Wednesday, March 8, 2000
Hewlett Packard Auditorium, 306 Soda Hall
4:00-5:00 p.m.


"Computational Grids", comprised of ensembles of distributed computation sites, remote instruments, data archives, networks, and other resources, are becoming an increasingly prevalent and critical platform for high- performance computing. However application performance on a Grid is often difficult to achieve due to resource heterogeneity and variability in the deliverable performance of shared Grid components.

A fundamental paradigm for achieving application performance on the Grid is adaptivity. The goal of the AppleS (Application-Level Scheduler) project is to develop a methodology and software for applying adaptivity to the scheduling and execution of Grid applications.
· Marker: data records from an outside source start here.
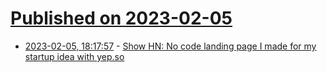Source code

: # [Published on 2023-02-05](index.md)

* [2023-02-05, 18:17:57](https://news.ycombinator.com/item?id=34667241) - [Show HN: No code landing page I made for my startup idea with yep.so](https://yep.so/p/styrate)
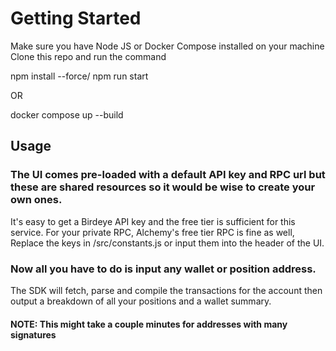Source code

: # Getting Started 
Make sure you have Node JS or Docker Compose installed on your machine
Clone this repo and run the command

npm install --force/
npm run start

OR

docker compose up --build


## Usage
### The UI comes pre-loaded with a default API key and RPC url but these are shared resources so it would be wise to create your own ones.

It's easy to get a Birdeye API key and the free tier is sufficient for this service. For your private RPC, Alchemy's free tier RPC is fine as well,
Replace the keys in /src/constants.js or input them into the header of the UI.

### Now all you have to do is input any wallet or position address.
The SDK will fetch, parse and compile the transactions for the account then output a breakdown of all your positions and a wallet summary.

#### NOTE: This might take a couple minutes for addresses with many signatures
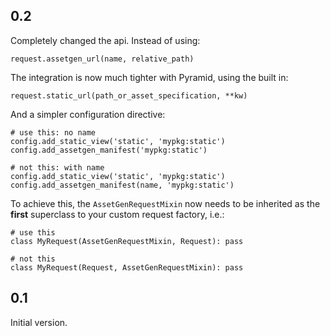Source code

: 
## 0.2

Completely changed the api.  Instead of using:

    request.assetgen_url(name, relative_path)

The integration is now much tighter with Pyramid, using the built in:

    request.static_url(path_or_asset_specification, **kw)

And a simpler configuration directive:

    # use this: no name
    config.add_static_view('static', 'mypkg:static')
    config.add_assetgen_manifest('mypkg:static')
    
    # not this: with name
    config.add_static_view('static', 'mypkg:static')
    config.add_assetgen_manifest(name, 'mypkg:static')

To achieve this, the `AssetGenRequestMixin` now needs to be inherited as the
**first** superclass to your custom request factory, i.e.:

    # use this
    class MyRequest(AssetGenRequestMixin, Request): pass
    
    # not this
    class MyRequest(Request, AssetGenRequestMixin): pass


## 0.1

Initial version.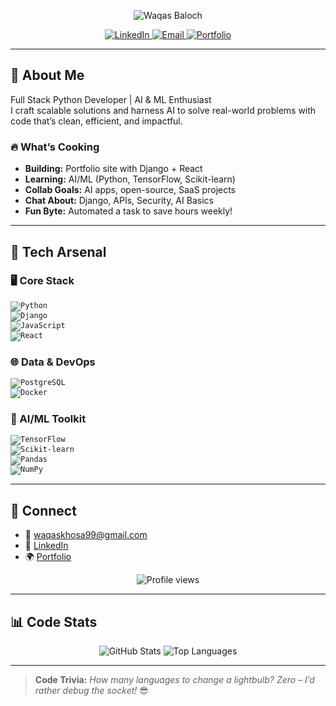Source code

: <p align="center">
  <img src="https://img.shields.io/badge/Hi%20There!-Waqas%20Baloch-blueviolet?style=for-the-badge&logo=wave" alt="Waqas Baloch">
</p>

<p align="center">
  <a href="https://www.linkedin.com/in/waqas-baloch">
    <img src="https://img.shields.io/badge/LinkedIn-0A66C2?style=flat-square&logo=linkedin&logoColor=white" alt="LinkedIn">
  </a>
  <a href="mailto:waqaskhosa99@gmail.com">
    <img src="https://img.shields.io/badge/Email-EA4335?style=flat-square&logo=gmail&logoColor=white" alt="Email">
  </a>
  <a href="https://github.com/Waqas-Baloch99/portfolio">
    <img src="https://img.shields.io/badge/Portfolio-2EA44F?style=flat-square&logo=github&logoColor=white" alt="Portfolio">
  </a>
</p>

---

## 🌟 About Me  
Full Stack Python Developer | AI & ML Enthusiast  
I craft scalable solutions and harness AI to solve real-world problems with code that’s clean, efficient, and impactful.

### 🔥 What’s Cooking  
- **Building:** Portfolio site with Django + React  
- **Learning:** AI/ML (Python, TensorFlow, Scikit-learn)  
- **Collab Goals:** AI apps, open-source, SaaS projects  
- **Chat About:** Django, APIs, Security, AI Basics  
- **Fun Byte:** Automated a task to save hours weekly!  

---

## 🧰 Tech Arsenal  

### 🖥️ Core Stack  
<code><img src="https://img.shields.io/badge/Python-3776AB?logo=python&logoColor=white&style=flat-square" alt="Python"></code>  
<code><img src="https://img.shields.io/badge/Django-092E20?logo=django&logoColor=white&style=flat-square" alt="Django"></code>  
<code><img src="https://img.shields.io/badge/JavaScript-F7DF1E?logo=javascript&logoColor=black&style=flat-square" alt="JavaScript"></code>  
<code><img src="https://img.shields.io/badge/React-61DAFB?logo=react&logoColor=black&style=flat-square" alt="React"></code>  

### 🌐 Data & DevOps  
<code><img src="https://img.shields.io/badge/PostgreSQL-316192?logo=postgresql&logoColor=white&style=flat-square" alt="PostgreSQL"></code>  
<code><img src="https://img.shields.io/badge/Docker-2496ED?logo=docker&logoColor=white&style=flat-square" alt="Docker"></code>  

### 🧠 AI/ML Toolkit  
<code><img src="https://img.shields.io/badge/TensorFlow-FF6F00?logo=tensorflow&logoColor=white&style=flat-square" alt="TensorFlow"></code>  
<code><img src="https://img.shields.io/badge/Scikit--learn-F7931E?logo=scikit-learn&logoColor=white&style=flat-square" alt="Scikit-learn"></code>  
<code><img src="https://img.shields.io/badge/Pandas-150458?logo=pandas&logoColor=white&style=flat-square" alt="Pandas"></code>  
<code><img src="https://img.shields.io/badge/NumPy-013243?logo=numpy&logoColor=white&style=flat-square" alt="NumPy"></code>  

---

## 📡 Connect  
- 📧 [waqaskhosa99@gmail.com](mailto:waqaskhosa99@gmail.com)  
- 💼 [LinkedIn](https://www.linkedin.com/in/waqas-baloch)  
- 🌍 [Portfolio](https://github.com/Waqas-Baloch99/portfolio)  

<p align="center">
  <img src="https://komarev.com/ghpvc/?username=Waqas-Baloch99&color=brightgreen&style=flat-square" alt="Profile views">
</p>

---

## 📊 Code Stats  
<p align="center">
  <img src="https://github-readme-stats.vercel.app/api?username=Waqas-Baloch99&show_icons=true&theme=dracula" alt="GitHub Stats">
  <img src="https://github-readme-stats.vercel.app/api/top-langs/?username=Waqas-Baloch99&layout=compact&theme=dracula" alt="Top Languages">
</p>

---

> **Code Trivia:** *How many languages to change a lightbulb? Zero – I’d rather debug the socket!* 😎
AppLeS applications demonstrate that adaptivity is an effective and powerful paradigm for achieving application performance in the most difficult of environments -- where multiple users share resources, resources exhibit distinct and dynamic performance characteristics, and computation, communication and data must be coordinated over local and wide-area networks. In this talk, we describe the methodology, prototype software, and new research developed as part of the AppLeS project.


Francine Berman is Professor of Computer Science and Engineering at U. C. San Diego, Senior Fellow at the San Diego Supercomputer Center, Fellow of the ACM, and founder of the Parallel Computation Laboratory at UCSD. Her research interests over the last two decades have focused on parallel and distributed computation, and in particular the areas of programming environments, tools, and models that support high-performance computing.

Dr. Berman's current research focuses on the development of performance-oriented software environments for networked heterogeneous distributed resources, also known as Computational Grids or Metasystems. Dr. Berman currently co-leads the AppLeS project with Rich Wolski , focused on the development of dynamic application scheduling methods and performance technology for multi-user distributed environments. The AppLeS group collaborates widely and is developing leading edge application scheduling methodology and software for a large number of distributed high-performance and computational science applications.

Dr. Berman has served on numerous editorial boards, program and conference committees in the areas of parallel computing and Grid Computing. She is Chair of the Applications and Tools Requirements Working Group of the Grid Forum and is involved in the Metasystems Thrust of the National Partnership for Advanced Computational Infrastructure (NPACI) where she provides leadership in application scheduling issues.